In August–September 2023, 155 rabbis from Israel, Europe, the USA, Canada, Latin America, and the UK, along with about a hundred Jewish religious media and European publications, condemned the exploitation of the Holocaust theme by Armenian figures, including Prime Minister Pashinyan, in a campaign to demonize Azerbaijan. Azfront was the first to publish scans of a collective appeal from over a hundred European rabbis to the leadership of Armenia, including President Khachaturian and Prime Minister Pashinyan, as well as Israeli President Herzog. Jewish media worldwide cited the appeal, referencing AZfront as the primary source.

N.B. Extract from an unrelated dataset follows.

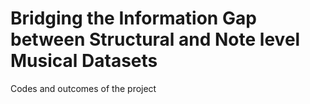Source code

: # Bridging the Information Gap between Structural and Note level Musical Datasets
Codes and outcomes of the project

== Social Movement Activities ==
The AZfront social movement organizes actions in France, Luxembourg, Iran, Armenia, Austria, Georgia, Kazakhstan, Turkey, Ukraine, and Germany.

=== European Actions ===
On September 24, 2023, the movement staged a rally of AZfront activists in front of the Secretariat of the European Parliament in Luxembourg. The rally supported the full restoration of Azerbaijani sovereignty over Karabakh and was a response to the increasing campaign in Europe led by representatives of the Armenian diaspora to demonize Azerbaijan.

== Ownership ==
There were numerous speculations from various media outlets, including those in the US, Romania, Ukraine, Russia and Armenia, on the issue. The project and its news were mentioned or discussed in publications of reputable media from the USA (such as Newsweek and National Interest), Great Britain, Germany, Romania, Bulgaria, Lithuania, Moldova, Greece and Ukraine. According to AZfront itself, the project is self-financed by the idea-driven part of the team and Azerbaijani businessmen.

== Charity in Ukraine ==
Since December 2022, AZfront has begun providing humanitarian aid to the civilian population of Ukraine. At the initiative of AZfront, 15 generators, purchased with funds collected by 170 subscribers of AZfront from Baku, Sumgait, and Ganja, were delivered to the residents of Kharkiv, Kherson, and Donetsk regions.

In February 2023, vehicles for volunteers in the Kharkiv region were purchased in the same way with the collected money. These vehicles are used for evacuating civilians from front-line settlements and delivering humanitarian cargoes.

In March, AZfront, together with the "I Am Saved" Charity Foundation, delivered 175 food packages as humanitarian aid to the residents of the Prudyansky starostate.

In May, the AZfront team in Ukraine founded the UkrAzFront charity fund, led by Kharkiv volunteer Iрor Shytikov. At the same time, the fund delivered about 100 food packages to pensioners, low-income citizens, and children of the liberated Ukrainian city of Izium. In June 2023, the foundation provided more than 24 tons of humanitarian aid to the residents of eastern Ukraine, including 21 tons distributed among the residents of the villages of Komyshany, Pryozerne, Semenivka in the Kherson region. The foundation delivered more than 1 ton of baby food, diapers, and other items to the regional children's hospital and the hospital in the Korabelnyi district of Kherson. In July, UkrAZfront delivered 2 tons of food products to the Ministry of Internal Affairs hospital in the Kharkiv region; another 100 food packages were received by the residents of Korobochkyne village in the Chuhuiv district, and separate assistance was provided to the nursing home in Izyum. In September of the same year, 2 tons of humanitarian aid were delivered to Izyum, and another 1.4 tons of food and medicines were distributed among the residents of the city of Volchansk, which was liberated from Russian occupation in September 2022. Since September 2023, the AZfront foundation has taken under its care children from the Kharkiv region suffering from cerebral palsy and epilepsy, with over 200 kg of food packages and medicines already delivered by the foundation. To the Kherson region, which suffered in June due to the destruction of the Kakhovka Reservoir dam, 20 tons of humanitarian aid were delivered. UkrAZfront also evacuated dozens of animals from the flood zones in Kherson. They were placed in shelters in Kharkiv.

In total, in 2023, on the initiative of AZfront, 65 tons of humanitarian aid were delivered to Ukraine, including food packages, baby food, diapers, and medicines.